═════ Provided data ═════

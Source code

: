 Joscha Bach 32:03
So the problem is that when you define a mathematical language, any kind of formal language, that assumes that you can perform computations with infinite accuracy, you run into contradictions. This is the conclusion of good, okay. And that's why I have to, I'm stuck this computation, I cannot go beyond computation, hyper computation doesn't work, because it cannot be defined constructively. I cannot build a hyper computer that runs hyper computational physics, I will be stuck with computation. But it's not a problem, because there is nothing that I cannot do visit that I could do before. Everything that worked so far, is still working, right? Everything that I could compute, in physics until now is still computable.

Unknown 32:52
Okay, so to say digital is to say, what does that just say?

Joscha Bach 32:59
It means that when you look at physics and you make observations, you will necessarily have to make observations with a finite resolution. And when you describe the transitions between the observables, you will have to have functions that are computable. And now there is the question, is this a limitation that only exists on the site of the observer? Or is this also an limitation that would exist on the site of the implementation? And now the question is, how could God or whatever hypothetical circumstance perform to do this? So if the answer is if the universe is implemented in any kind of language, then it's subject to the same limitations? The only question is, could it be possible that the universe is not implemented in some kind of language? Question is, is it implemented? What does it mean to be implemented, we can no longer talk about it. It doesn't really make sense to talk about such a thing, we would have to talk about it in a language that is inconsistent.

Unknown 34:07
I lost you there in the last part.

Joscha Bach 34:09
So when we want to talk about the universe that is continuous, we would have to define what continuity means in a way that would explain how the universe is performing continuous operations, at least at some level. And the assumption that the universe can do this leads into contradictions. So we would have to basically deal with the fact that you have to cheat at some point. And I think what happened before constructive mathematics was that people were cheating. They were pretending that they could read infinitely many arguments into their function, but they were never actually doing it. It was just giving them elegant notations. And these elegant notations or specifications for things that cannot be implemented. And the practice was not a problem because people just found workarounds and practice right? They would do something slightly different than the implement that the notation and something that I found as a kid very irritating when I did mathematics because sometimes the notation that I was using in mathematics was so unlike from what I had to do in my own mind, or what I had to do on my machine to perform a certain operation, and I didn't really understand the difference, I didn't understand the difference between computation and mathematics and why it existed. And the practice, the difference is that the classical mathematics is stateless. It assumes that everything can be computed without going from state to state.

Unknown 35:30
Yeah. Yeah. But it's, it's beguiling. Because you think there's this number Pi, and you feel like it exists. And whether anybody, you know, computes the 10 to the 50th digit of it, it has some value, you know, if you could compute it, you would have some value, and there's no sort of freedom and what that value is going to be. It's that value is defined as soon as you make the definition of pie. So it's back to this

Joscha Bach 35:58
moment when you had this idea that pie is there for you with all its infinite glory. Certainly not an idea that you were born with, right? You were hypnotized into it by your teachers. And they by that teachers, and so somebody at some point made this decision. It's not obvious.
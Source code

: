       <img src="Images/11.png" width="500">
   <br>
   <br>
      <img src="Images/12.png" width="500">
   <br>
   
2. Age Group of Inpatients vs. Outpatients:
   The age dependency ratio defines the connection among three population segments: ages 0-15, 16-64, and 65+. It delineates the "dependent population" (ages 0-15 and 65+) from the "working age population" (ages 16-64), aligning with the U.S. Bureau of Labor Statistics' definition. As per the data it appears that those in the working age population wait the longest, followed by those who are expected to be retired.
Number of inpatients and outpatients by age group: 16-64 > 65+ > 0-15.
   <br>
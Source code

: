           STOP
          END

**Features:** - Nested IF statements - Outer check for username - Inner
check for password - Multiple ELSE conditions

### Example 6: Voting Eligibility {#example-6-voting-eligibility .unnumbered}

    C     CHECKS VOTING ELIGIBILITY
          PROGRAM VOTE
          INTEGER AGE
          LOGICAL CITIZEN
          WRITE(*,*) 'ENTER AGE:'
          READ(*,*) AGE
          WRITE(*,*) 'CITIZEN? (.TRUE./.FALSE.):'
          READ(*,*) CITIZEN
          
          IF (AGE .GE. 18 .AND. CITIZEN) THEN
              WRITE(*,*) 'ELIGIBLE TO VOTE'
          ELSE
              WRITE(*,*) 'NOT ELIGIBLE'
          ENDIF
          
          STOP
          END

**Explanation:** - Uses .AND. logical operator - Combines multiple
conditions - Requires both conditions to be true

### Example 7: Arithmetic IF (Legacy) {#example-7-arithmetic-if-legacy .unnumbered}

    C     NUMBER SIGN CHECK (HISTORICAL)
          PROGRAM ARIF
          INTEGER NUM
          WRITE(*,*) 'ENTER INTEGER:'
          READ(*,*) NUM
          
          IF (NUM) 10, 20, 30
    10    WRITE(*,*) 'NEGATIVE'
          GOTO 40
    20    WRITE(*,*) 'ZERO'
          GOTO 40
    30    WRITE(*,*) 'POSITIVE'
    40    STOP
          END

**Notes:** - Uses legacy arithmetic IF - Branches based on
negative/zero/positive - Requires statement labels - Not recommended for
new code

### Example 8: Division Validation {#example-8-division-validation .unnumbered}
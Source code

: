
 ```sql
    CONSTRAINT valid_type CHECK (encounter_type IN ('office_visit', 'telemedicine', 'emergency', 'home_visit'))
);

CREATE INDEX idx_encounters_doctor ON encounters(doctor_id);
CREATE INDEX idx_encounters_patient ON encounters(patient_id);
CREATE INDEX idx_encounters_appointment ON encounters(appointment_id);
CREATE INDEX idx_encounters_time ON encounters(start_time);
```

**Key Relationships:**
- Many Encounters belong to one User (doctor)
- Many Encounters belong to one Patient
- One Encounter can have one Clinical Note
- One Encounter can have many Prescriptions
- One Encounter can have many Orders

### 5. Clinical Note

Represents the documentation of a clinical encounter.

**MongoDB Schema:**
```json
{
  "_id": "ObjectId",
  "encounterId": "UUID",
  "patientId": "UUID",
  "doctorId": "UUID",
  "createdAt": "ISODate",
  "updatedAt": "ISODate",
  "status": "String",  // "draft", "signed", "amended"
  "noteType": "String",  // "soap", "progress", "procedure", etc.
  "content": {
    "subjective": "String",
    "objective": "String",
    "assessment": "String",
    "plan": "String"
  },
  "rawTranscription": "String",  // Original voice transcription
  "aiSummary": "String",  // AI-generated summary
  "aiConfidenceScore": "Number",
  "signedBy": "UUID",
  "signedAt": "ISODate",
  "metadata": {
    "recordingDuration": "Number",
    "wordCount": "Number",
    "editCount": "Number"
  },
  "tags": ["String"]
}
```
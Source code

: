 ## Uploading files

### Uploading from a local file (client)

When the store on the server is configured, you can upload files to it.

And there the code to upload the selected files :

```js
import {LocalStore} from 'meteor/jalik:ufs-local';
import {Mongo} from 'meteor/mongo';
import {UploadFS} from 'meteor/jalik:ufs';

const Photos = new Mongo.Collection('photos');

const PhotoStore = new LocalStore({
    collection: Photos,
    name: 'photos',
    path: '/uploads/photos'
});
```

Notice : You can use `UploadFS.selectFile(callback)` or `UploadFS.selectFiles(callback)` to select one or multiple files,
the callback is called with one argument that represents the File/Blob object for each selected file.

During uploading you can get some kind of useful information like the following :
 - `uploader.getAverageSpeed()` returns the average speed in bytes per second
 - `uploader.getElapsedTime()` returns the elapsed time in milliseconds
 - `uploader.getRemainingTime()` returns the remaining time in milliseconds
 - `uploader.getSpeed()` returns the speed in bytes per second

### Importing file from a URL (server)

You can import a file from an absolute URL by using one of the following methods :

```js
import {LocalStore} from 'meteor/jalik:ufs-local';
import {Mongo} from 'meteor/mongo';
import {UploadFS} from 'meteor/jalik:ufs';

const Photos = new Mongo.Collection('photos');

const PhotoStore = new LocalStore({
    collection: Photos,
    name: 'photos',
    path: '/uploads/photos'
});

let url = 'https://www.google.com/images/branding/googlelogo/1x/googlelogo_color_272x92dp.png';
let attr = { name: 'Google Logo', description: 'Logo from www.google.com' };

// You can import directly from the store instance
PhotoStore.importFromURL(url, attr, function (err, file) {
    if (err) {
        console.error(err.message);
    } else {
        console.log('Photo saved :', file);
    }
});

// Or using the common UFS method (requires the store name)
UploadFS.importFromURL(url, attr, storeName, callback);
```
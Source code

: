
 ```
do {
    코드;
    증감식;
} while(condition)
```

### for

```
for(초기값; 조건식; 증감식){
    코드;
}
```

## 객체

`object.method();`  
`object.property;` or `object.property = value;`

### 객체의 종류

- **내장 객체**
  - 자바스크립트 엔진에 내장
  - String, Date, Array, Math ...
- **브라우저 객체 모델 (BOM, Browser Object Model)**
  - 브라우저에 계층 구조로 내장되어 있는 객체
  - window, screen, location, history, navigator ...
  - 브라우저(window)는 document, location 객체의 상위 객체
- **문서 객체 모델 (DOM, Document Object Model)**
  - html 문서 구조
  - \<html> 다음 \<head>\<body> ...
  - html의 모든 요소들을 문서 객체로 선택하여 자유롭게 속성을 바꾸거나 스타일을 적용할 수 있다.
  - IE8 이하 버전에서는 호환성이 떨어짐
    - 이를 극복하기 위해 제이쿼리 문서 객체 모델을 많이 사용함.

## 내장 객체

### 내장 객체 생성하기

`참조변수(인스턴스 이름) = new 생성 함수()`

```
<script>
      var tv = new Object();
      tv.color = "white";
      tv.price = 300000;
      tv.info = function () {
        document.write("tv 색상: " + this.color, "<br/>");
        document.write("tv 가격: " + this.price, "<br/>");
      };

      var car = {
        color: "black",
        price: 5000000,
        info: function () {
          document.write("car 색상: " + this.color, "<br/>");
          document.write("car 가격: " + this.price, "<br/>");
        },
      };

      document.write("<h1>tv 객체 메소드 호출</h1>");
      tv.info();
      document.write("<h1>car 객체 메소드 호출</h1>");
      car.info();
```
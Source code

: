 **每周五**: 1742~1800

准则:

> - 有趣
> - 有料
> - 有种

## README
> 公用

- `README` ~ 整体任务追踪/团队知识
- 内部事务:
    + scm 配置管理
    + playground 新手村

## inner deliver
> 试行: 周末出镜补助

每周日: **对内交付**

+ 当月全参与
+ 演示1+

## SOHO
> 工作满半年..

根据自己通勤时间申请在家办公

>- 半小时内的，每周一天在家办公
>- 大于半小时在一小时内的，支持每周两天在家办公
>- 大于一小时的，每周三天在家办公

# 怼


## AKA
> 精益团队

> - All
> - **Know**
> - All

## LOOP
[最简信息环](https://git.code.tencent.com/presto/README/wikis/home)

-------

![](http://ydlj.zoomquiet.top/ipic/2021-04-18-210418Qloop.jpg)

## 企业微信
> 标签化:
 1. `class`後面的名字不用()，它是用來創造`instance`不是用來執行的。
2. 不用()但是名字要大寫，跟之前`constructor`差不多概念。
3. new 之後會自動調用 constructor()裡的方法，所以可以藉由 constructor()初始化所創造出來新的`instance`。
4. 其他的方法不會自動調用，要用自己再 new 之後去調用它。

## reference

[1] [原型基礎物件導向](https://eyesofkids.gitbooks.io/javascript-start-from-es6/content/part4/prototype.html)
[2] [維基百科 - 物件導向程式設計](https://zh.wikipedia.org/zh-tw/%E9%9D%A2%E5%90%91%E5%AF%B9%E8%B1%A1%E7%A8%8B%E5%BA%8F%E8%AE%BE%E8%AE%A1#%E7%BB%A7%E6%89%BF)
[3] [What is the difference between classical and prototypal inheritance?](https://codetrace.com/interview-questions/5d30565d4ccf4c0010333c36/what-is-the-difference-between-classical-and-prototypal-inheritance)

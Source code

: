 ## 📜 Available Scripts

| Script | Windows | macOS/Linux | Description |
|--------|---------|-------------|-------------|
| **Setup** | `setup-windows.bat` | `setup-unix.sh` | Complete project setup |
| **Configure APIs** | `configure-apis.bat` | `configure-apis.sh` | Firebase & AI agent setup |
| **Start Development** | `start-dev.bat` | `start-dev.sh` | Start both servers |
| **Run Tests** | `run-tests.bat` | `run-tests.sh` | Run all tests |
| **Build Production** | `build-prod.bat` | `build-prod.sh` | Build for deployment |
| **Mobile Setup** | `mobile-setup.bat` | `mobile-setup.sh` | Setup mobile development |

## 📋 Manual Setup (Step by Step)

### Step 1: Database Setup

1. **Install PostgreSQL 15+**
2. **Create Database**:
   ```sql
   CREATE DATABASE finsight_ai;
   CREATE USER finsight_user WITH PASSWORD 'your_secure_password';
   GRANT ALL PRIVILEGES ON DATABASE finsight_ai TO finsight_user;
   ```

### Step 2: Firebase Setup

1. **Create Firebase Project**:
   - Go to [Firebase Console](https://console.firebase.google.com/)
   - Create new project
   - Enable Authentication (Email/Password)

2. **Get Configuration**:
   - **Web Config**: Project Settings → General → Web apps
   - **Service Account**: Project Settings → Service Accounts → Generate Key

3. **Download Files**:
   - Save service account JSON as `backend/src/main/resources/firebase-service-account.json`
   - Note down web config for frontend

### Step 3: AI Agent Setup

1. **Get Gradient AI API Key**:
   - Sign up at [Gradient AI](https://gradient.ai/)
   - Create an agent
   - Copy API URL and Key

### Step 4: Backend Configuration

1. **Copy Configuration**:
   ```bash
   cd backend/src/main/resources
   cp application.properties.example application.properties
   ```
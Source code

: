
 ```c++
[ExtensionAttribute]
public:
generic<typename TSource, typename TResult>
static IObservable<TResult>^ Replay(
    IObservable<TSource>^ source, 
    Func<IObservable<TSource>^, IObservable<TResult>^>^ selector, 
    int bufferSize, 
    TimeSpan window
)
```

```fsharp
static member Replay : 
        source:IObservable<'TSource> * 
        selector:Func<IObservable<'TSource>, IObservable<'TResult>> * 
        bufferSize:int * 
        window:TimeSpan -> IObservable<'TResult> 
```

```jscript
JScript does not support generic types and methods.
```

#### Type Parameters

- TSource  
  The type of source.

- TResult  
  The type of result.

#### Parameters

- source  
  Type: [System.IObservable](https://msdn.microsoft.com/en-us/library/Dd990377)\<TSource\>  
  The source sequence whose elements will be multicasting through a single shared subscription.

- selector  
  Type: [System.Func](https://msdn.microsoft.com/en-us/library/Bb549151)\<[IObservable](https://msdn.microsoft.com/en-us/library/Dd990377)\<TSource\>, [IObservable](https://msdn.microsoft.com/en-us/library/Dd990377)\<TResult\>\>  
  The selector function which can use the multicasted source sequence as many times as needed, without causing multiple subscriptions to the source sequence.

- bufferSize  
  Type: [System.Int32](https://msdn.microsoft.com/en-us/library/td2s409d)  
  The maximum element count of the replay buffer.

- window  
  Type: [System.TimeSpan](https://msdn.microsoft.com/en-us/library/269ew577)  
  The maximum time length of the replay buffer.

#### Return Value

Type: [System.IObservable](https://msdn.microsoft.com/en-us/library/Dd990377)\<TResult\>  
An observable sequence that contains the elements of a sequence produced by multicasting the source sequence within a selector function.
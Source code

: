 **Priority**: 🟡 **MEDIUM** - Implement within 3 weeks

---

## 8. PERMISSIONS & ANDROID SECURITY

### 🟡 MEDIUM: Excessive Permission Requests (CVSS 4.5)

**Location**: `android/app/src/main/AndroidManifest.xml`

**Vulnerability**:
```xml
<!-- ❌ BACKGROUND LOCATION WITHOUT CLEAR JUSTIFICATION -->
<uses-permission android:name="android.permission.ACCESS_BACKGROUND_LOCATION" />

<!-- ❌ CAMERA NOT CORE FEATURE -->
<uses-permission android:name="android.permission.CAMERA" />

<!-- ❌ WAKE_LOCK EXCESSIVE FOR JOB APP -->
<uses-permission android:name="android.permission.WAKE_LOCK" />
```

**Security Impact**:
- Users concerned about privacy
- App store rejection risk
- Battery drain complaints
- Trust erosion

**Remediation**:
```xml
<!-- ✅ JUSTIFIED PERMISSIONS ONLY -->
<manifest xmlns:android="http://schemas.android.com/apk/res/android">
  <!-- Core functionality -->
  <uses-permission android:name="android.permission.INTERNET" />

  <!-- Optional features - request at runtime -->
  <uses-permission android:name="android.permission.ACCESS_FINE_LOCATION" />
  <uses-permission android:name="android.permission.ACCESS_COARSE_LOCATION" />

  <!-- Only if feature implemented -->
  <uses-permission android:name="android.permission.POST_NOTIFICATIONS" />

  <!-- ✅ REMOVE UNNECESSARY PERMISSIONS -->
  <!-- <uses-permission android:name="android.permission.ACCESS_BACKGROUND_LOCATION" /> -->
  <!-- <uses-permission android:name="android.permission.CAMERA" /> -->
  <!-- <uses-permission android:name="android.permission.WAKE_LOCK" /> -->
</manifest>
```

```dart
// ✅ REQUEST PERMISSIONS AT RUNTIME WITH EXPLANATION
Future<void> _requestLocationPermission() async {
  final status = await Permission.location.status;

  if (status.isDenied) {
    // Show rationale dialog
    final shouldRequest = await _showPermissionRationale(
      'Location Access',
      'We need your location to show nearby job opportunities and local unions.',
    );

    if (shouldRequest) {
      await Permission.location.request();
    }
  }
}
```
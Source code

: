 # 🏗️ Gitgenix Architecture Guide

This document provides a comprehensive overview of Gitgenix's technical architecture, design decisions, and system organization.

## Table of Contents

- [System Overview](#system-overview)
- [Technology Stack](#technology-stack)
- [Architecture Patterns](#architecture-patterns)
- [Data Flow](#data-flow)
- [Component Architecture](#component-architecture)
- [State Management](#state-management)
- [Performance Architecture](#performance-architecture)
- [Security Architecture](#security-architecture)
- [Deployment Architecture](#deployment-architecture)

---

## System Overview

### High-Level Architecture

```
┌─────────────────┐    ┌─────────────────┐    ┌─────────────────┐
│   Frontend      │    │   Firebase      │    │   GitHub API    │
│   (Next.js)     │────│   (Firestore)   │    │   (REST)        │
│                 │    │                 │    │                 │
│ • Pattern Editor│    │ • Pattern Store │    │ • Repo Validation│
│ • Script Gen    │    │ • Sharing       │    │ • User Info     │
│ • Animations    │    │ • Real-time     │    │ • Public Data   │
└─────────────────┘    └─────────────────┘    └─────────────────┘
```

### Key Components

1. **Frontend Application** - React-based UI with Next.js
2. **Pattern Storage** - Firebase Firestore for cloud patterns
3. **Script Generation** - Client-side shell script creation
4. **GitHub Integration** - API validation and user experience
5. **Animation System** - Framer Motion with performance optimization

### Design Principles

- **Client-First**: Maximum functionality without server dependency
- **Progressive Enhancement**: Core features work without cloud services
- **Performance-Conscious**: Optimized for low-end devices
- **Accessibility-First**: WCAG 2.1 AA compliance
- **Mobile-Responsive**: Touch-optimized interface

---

═════

→ **Task to carry out**: Write down how many lines in the data contain "INTEGER". Add nothing else.

→ **Written response**: 3